WHAT TO PRODUCE:
Copy the lines word for word. Begin at the line that contains "8. Hexadecimal Write" and end with the final line of the data.

★ ★ ★ ★

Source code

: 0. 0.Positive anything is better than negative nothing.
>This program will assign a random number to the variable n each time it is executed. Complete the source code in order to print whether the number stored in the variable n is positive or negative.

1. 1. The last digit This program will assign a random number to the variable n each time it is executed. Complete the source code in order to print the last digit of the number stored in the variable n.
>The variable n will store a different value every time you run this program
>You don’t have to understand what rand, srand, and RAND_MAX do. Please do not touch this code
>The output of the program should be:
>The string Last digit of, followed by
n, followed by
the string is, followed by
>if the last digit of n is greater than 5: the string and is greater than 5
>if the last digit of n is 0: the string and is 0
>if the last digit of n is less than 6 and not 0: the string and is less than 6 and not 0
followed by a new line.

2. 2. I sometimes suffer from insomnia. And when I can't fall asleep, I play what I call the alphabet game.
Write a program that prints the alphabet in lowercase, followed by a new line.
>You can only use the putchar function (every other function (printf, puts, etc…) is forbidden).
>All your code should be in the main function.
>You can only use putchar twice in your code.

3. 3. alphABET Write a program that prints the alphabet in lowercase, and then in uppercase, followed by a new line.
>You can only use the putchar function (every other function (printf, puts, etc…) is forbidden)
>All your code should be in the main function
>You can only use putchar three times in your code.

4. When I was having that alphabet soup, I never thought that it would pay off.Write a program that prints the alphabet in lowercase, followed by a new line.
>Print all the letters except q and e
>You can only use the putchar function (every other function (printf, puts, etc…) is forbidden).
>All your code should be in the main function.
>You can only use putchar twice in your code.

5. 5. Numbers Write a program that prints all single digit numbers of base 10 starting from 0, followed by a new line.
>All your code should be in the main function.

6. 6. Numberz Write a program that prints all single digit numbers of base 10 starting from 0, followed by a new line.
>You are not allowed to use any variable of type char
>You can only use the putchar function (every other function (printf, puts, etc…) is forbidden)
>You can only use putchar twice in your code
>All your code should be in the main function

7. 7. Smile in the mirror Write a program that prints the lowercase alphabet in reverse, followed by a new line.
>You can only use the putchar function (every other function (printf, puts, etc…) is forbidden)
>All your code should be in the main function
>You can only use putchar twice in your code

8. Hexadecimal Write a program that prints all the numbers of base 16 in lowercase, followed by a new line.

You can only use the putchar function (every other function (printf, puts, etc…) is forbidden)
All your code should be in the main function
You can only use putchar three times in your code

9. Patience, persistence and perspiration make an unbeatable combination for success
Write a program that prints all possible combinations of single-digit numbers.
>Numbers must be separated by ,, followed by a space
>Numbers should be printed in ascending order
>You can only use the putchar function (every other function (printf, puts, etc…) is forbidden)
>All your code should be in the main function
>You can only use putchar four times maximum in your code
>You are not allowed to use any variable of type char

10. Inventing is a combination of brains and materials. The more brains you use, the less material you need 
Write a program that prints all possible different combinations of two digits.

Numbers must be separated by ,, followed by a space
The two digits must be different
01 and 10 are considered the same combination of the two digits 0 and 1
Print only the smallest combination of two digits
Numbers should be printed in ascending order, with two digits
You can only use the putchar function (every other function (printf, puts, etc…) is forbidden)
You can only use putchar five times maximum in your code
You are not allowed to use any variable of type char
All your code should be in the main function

★ ★ ★ ★

RESPONSE:
8. Hexadecimal Write a program that prints all the numbers of base 16 in lowercase, followed by a new line.

You can only use the putchar function (every other function (printf, puts, etc…) is forbidden)
All your code should be in the main function
You can only use putchar three times in your code

9. Patience, persistence and perspiration make an unbeatable combination for success
Write a program that prints all possible combinations of single-digit numbers.
>Numbers must be separated by ,, followed by a space
>Numbers should be printed in ascending order
>You can only use the putchar function (every other function (printf, puts, etc…) is forbidden)
>All your code should be in the main function
>You can only use putchar four times maximum in your code
>You are not allowed to use any variable of type char

10. Inventing is a combination of brains and materials. The more brains you use, the less material you need 
Write a program that prints all possible different combinations of two digits.

Numbers must be separated by ,, followed by a space
The two digits must be different
01 and 10 are considered the same combination of the two digits 0 and 1
Print only the smallest combination of two digits
Numbers should be printed in ascending order, with two digits
You can only use the putchar function (every other function (printf, puts, etc…) is forbidden)
You can only use putchar five times maximum in your code
You are not allowed to use any variable of type char
All your code should be in the main function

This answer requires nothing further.